COLUMBUS — A Senate committee Tuesday stripped a proposed 7 percent across-the-board income tax cut from the House-passed budget and replaced it with a cut targeting small businesses.
“It’s about creating jobs and growing the state’s economy,” Senate President Keith Faber (R., Celina) said. “While we are all for a 7 percent across-the-board income tax cut, we just did a 4.2 percent across-the-board income tax cut [in 2011]. And while it helped at the margins, the reality is we want do something that is targeted to those 95 percent of the creators of jobs.”
The Senate plan is closer to what Mr. Kasich proposed. The plan provides a 50 percent cut in taxes on the first $750,000 in business profit. The price tag is expected to be about $1.4 billion over the two-year budget.
Democrats weren’t happy with the move.
“Our schools and local communities have suffered drastic cuts since Governor Kasich took office, and today’s amendments by Senate Republicans to [House Bill] 59 did nothing to change that,” said Senate Minority Leader Eric Kearney (D., Cincinnati).
“That’s not good news for local taxpayers, who’ve been forced to pick up the slack from state funding cuts by voting for more local levies,” he said.

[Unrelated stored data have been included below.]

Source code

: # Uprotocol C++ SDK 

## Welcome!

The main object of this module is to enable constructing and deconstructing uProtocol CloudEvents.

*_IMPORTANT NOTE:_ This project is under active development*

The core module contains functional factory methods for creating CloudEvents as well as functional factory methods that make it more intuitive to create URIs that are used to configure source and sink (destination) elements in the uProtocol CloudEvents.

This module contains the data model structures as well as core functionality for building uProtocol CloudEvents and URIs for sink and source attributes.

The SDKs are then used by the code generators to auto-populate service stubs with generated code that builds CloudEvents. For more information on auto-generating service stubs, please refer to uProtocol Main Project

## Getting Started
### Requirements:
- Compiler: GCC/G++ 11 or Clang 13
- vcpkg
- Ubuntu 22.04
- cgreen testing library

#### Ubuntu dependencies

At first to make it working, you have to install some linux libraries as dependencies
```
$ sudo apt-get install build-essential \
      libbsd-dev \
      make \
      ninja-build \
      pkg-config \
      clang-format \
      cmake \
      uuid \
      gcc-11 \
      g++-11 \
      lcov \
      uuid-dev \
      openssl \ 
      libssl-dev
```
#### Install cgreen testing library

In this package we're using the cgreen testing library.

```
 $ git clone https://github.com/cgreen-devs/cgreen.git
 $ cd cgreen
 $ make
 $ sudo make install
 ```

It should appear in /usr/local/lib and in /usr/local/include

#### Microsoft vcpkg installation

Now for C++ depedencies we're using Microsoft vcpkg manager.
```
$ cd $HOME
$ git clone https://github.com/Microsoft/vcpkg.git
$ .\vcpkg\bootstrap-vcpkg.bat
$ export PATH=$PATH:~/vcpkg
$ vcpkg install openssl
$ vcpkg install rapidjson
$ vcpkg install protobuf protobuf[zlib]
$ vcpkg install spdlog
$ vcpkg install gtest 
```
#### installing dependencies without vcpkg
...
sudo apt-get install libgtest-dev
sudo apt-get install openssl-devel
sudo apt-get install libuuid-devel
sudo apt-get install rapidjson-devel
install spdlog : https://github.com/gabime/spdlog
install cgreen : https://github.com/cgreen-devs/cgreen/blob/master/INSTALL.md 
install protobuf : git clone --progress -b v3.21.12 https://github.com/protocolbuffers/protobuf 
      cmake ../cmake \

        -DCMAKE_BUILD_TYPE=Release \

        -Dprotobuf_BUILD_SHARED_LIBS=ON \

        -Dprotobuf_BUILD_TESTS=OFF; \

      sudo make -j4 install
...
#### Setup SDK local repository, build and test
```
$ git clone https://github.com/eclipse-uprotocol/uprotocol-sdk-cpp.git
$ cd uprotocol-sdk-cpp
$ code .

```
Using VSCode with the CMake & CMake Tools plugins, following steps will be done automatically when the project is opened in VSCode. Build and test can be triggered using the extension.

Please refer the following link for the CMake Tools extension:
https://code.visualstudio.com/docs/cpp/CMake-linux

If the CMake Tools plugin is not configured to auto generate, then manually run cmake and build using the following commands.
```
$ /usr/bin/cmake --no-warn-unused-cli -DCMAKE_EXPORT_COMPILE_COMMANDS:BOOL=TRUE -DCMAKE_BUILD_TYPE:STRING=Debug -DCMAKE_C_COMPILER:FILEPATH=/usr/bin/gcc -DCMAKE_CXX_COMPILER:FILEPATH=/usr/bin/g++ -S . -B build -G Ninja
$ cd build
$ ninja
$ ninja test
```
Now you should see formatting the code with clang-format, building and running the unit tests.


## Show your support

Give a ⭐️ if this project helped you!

As expected, the committee also stripped a provision that critics argued would discourage public universities from helping students vote in Ohio. The provision would have required the schools to charge cheaper in-state tuition for any out-of-state student to whom it supplied documentation that could be used to establish residency for voting purposes.
“We had a significant number of members on both sides of the aisle that requested the removal of that,” Mr. Faber said.
The Senate revisions also include a new sales tax exemption for goods and services purchased by the Mud Hens. The move would put the minor league team on the same footing as the similarly situated Columbus Clippers.
Sen. Edna Brown (D., Toledo) and Sen. Randy Gardner (R., Bowling Green), a Senate Finance Committee member, requested the change.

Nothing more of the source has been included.